Your task:
Of the lines listed below, return exactly those that run from the line containing "-6.67 | mantuu, misutaaa, raalz, refrezh, s0und |" through the line containing "-10.57 | mantuu, misutaaa, raalz, refrezh, s0und |", both included.

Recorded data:
-- Opening Marker --

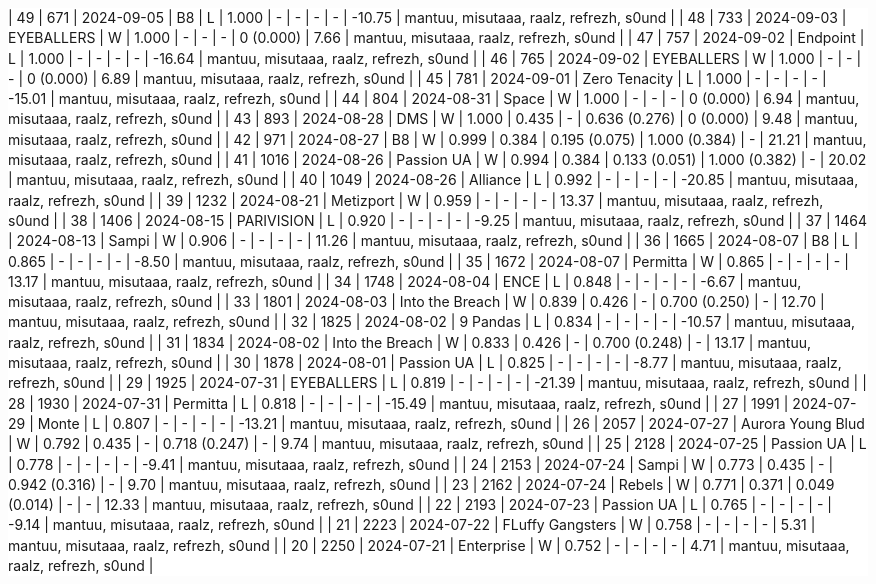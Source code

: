 |           49 |      671 | 2024-09-05 | B8                | L   | 1.000      | -            | -                | -                | -         |   -10.75 | mantuu, misutaaa, raalz, refrezh, s0und |
|           48 |      733 | 2024-09-03 | EYEBALLERS        | W   | 1.000      | -            | -                | -                | 0 (0.000) |     7.66 | mantuu, misutaaa, raalz, refrezh, s0und |
|           47 |      757 | 2024-09-02 | Endpoint          | L   | 1.000      | -            | -                | -                | -         |   -16.64 | mantuu, misutaaa, raalz, refrezh, s0und |
|           46 |      765 | 2024-09-02 | EYEBALLERS        | W   | 1.000      | -            | -                | -                | 0 (0.000) |     6.89 | mantuu, misutaaa, raalz, refrezh, s0und |
|           45 |      781 | 2024-09-01 | Zero Tenacity     | L   | 1.000      | -            | -                | -                | -         |   -15.01 | mantuu, misutaaa, raalz, refrezh, s0und |
|           44 |      804 | 2024-08-31 | Space             | W   | 1.000      | -            | -                | -                | 0 (0.000) |     6.94 | mantuu, misutaaa, raalz, refrezh, s0und |
|           43 |      893 | 2024-08-28 | DMS               | W   | 1.000      | 0.435        | -                | 0.636 (0.276)    | 0 (0.000) |     9.48 | mantuu, misutaaa, raalz, refrezh, s0und |
|           42 |      971 | 2024-08-27 | B8                | W   | 0.999      | 0.384        | 0.195 (0.075)    | 1.000 (0.384)    | -         |    21.21 | mantuu, misutaaa, raalz, refrezh, s0und |
|           41 |     1016 | 2024-08-26 | Passion UA        | W   | 0.994      | 0.384        | 0.133 (0.051)    | 1.000 (0.382)    | -         |    20.02 | mantuu, misutaaa, raalz, refrezh, s0und |
|           40 |     1049 | 2024-08-26 | Alliance          | L   | 0.992      | -            | -                | -                | -         |   -20.85 | mantuu, misutaaa, raalz, refrezh, s0und |
|           39 |     1232 | 2024-08-21 | Metizport         | W   | 0.959      | -            | -                | -                | -         |    13.37 | mantuu, misutaaa, raalz, refrezh, s0und |
|           38 |     1406 | 2024-08-15 | PARIVISION        | L   | 0.920      | -            | -                | -                | -         |    -9.25 | mantuu, misutaaa, raalz, refrezh, s0und |
|           37 |     1464 | 2024-08-13 | Sampi             | W   | 0.906      | -            | -                | -                | -         |    11.26 | mantuu, misutaaa, raalz, refrezh, s0und |
|           36 |     1665 | 2024-08-07 | B8                | L   | 0.865      | -            | -                | -                | -         |    -8.50 | mantuu, misutaaa, raalz, refrezh, s0und |
|           35 |     1672 | 2024-08-07 | Permitta          | W   | 0.865      | -            | -                | -                | -         |    13.17 | mantuu, misutaaa, raalz, refrezh, s0und |
|           34 |     1748 | 2024-08-04 | ENCE              | L   | 0.848      | -            | -                | -                | -         |    -6.67 | mantuu, misutaaa, raalz, refrezh, s0und |
|           33 |     1801 | 2024-08-03 | Into the Breach   | W   | 0.839      | 0.426        | -                | 0.700 (0.250)    | -         |    12.70 | mantuu, misutaaa, raalz, refrezh, s0und |
|           32 |     1825 | 2024-08-02 | 9 Pandas          | L   | 0.834      | -            | -                | -                | -         |   -10.57 | mantuu, misutaaa, raalz, refrezh, s0und |
|           31 |     1834 | 2024-08-02 | Into the Breach   | W   | 0.833      | 0.426        | -                | 0.700 (0.248)    | -         |    13.17 | mantuu, misutaaa, raalz, refrezh, s0und |
|           30 |     1878 | 2024-08-01 | Passion UA        | L   | 0.825      | -            | -                | -                | -         |    -8.77 | mantuu, misutaaa, raalz, refrezh, s0und |
|           29 |     1925 | 2024-07-31 | EYEBALLERS        | L   | 0.819      | -            | -                | -                | -         |   -21.39 | mantuu, misutaaa, raalz, refrezh, s0und |
|           28 |     1930 | 2024-07-31 | Permitta          | L   | 0.818      | -            | -                | -                | -         |   -15.49 | mantuu, misutaaa, raalz, refrezh, s0und |
|           27 |     1991 | 2024-07-29 | Monte             | L   | 0.807      | -            | -                | -                | -         |   -13.21 | mantuu, misutaaa, raalz, refrezh, s0und |
|           26 |     2057 | 2024-07-27 | Aurora Young Blud | W   | 0.792      | 0.435        | -                | 0.718 (0.247)    | -         |     9.74 | mantuu, misutaaa, raalz, refrezh, s0und |
|           25 |     2128 | 2024-07-25 | Passion UA        | L   | 0.778      | -            | -                | -                | -         |    -9.41 | mantuu, misutaaa, raalz, refrezh, s0und |
|           24 |     2153 | 2024-07-24 | Sampi             | W   | 0.773      | 0.435        | -                | 0.942 (0.316)    | -         |     9.70 | mantuu, misutaaa, raalz, refrezh, s0und |
|           23 |     2162 | 2024-07-24 | Rebels            | W   | 0.771      | 0.371        | 0.049 (0.014)    | -                | -         |    12.33 | mantuu, misutaaa, raalz, refrezh, s0und |
|           22 |     2193 | 2024-07-23 | Passion UA        | L   | 0.765      | -            | -                | -                | -         |    -9.14 | mantuu, misutaaa, raalz, refrezh, s0und |
|           21 |     2223 | 2024-07-22 | FLuffy Gangsters  | W   | 0.758      | -            | -                | -                | -         |     5.31 | mantuu, misutaaa, raalz, refrezh, s0und |
|           20 |     2250 | 2024-07-21 | Enterprise        | W   | 0.752      | -            | -                | -                | -         |     4.71 | mantuu, misutaaa, raalz, refrezh, s0und |
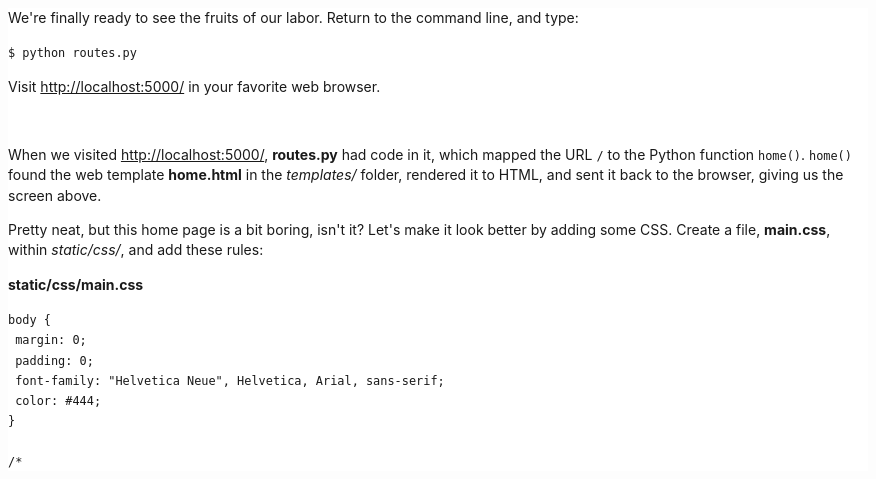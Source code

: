 We're finally ready to see the fruits of our labor. Return to the command line, and type:

```
$ python routes.py
```

Visit <http://localhost:5000/> in your favorite web browser.

![]()

When we visited [http://localhost:5000/](http://localhost:5000), **routes.py** had code in it, which mapped the URL `/` to the Python function `home()`. `home()` found the web template **home.html** in the _templates/_ folder, rendered it to HTML, and sent it back to the browser, giving us the screen above.

Pretty neat, but this home page is a bit boring, isn't it? Let's make it look better by adding some CSS. Create a file, **main.css**, within _static/css/_, and add these rules:

**static/css/main.css**

```
body {
 margin: 0;
 padding: 0;
 font-family: "Helvetica Neue", Helvetica, Arial, sans-serif;
 color: #444;
}

/*
```
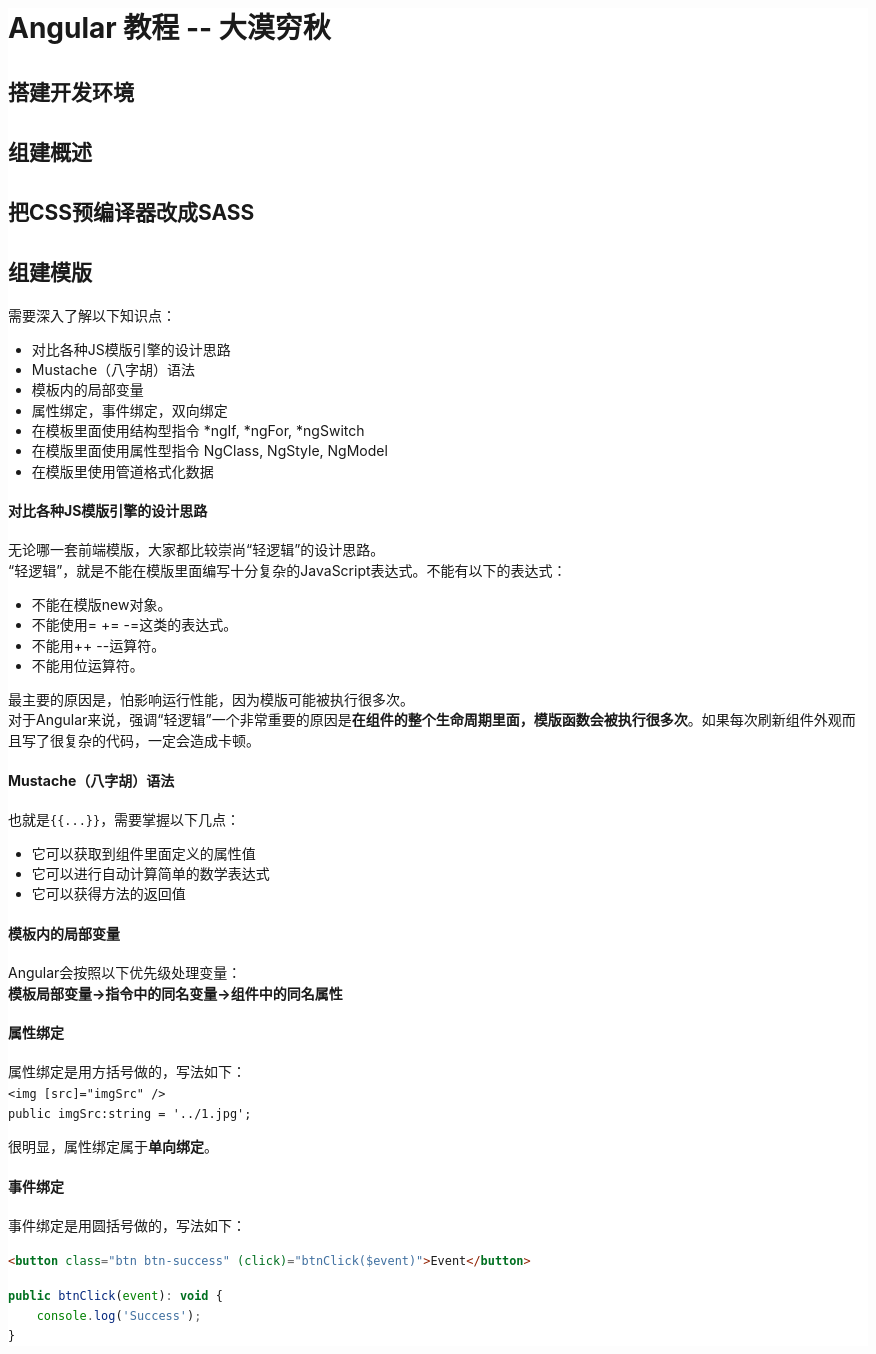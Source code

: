 # Angular 教程 -- 大漠穷秋 #

## 搭建开发环境 ##
## 组建概述 ##
## 把CSS预编译器改成SASS ##
## 组建模版 ##
需要深入了解以下知识点：
* 对比各种JS模版引擎的设计思路
* Mustache（八字胡）语法
* 模板内的局部变量
* 属性绑定，事件绑定，双向绑定
* 在模板里面使用结构型指令 *ngIf, *ngFor, *ngSwitch
* 在模版里面使用属性型指令 NgClass, NgStyle, NgModel
* 在模版里使用管道格式化数据
  
#### 对比各种JS模版引擎的设计思路 ####
无论哪一套前端模版，大家都比较崇尚“轻逻辑”的设计思路。  
“轻逻辑”，就是不能在模版里面编写十分复杂的JavaScript表达式。不能有以下的表达式：  
* 不能在模版new对象。
* 不能使用= += -=这类的表达式。
* 不能用++ --运算符。
* 不能用位运算符。  
  
最主要的原因是，怕影响运行性能，因为模版可能被执行很多次。  
对于Angular来说，强调“轻逻辑”一个非常重要的原因是**在组件的整个生命周期里面，模版函数会被执行很多次**。如果每次刷新组件外观而且写了很复杂的代码，一定会造成卡顿。  
  
#### Mustache（八字胡）语法 ####
也就是`{{...}}`，需要掌握以下几点：  
* 它可以获取到组件里面定义的属性值
* 它可以进行自动计算简单的数学表达式
* 它可以获得方法的返回值
  
#### 模板内的局部变量 ####
Angular会按照以下优先级处理变量：  
**模板局部变量->指令中的同名变量->组件中的同名属性**  
  
#### 属性绑定 ####
属性绑定是用方括号做的，写法如下：  
`<img [src]="imgSrc" />`  
`public imgSrc:string = '../1.jpg';`  
  
很明显，属性绑定属于**单向绑定**。  
  
#### 事件绑定 ####
事件绑定是用圆括号做的，写法如下：
```html
<button class="btn btn-success" (click)="btnClick($event)">Event</button>
```  
```javascript
public btnClick(event): void {
    console.log('Success');
}
```  
  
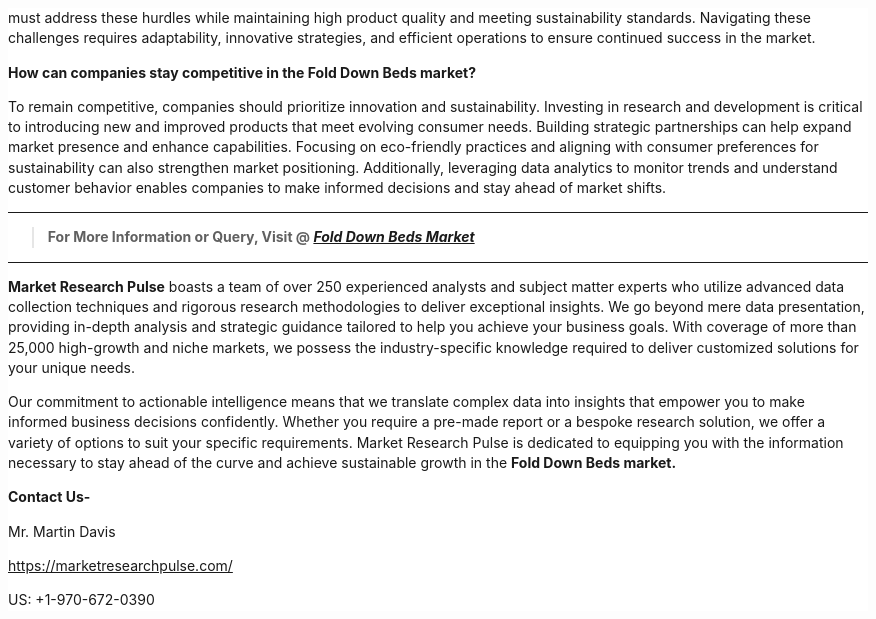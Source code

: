 must address these hurdles while maintaining high product quality and meeting sustainability standards. Navigating these challenges requires adaptability, innovative strategies, and efficient operations to ensure continued success in the market.</p><p><strong>How can companies stay competitive in the Fold Down Beds market?</strong></p><p>To remain competitive, companies should prioritize innovation and sustainability. Investing in research and development is critical to introducing new and improved products that meet evolving consumer needs. Building strategic partnerships can help expand market presence and enhance capabilities. Focusing on eco-friendly practices and aligning with consumer preferences for sustainability can also strengthen market positioning. Additionally, leveraging data analytics to monitor trends and understand customer behavior enables companies to make informed decisions and stay ahead of market shifts.</p><hr /><blockquote><p><strong>For More Information or Query, Visit @&nbsp;<em><a href="https://marketresearchpulse.com/report/57608/fold-down-beds-market?utm_source=Linkedin&utm_medium=0110">Fold Down Beds Market</a></em></strong></p></blockquote><hr /><p><strong>Market Research Pulse</strong> boasts a team of over 250 experienced analysts and subject matter experts who utilize advanced data collection techniques and rigorous research methodologies to deliver exceptional insights. We go beyond mere data presentation, providing in-depth analysis and strategic guidance tailored to help you achieve your business goals. With coverage of more than 25,000 high-growth and niche markets, we possess the industry-specific knowledge required to deliver customized solutions for your unique needs.</p><p>Our commitment to actionable intelligence means that we translate complex data into insights that empower you to make informed business decisions confidently. Whether you require a pre-made report or a bespoke research solution, we offer a variety of options to suit your specific requirements. Market Research Pulse is dedicated to equipping you with the information necessary to stay ahead of the curve and achieve sustainable growth in the <strong>Fold Down Beds market.</strong></p><p><strong>Contact Us-</strong></p><p>Mr. Martin Davis</p><p>https://marketresearchpulse.com/</p><p>US: +1-970-672-0390</p>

-- Closing Marker --

Answer box:
|           34 |     1748 | 2024-08-04 | ENCE              | L   | 0.848      | -            | -                | -                | -         |    -6.67 | mantuu, misutaaa, raalz, refrezh, s0und |
|           33 |     1801 | 2024-08-03 | Into the Breach   | W   | 0.839      | 0.426        | -                | 0.700 (0.250)    | -         |    12.70 | mantuu, misutaaa, raalz, refrezh, s0und |
|           32 |     1825 | 2024-08-02 | 9 Pandas          | L   | 0.834      | -            | -                | -                | -         |   -10.57 | mantuu, misutaaa, raalz, refrezh, s0und |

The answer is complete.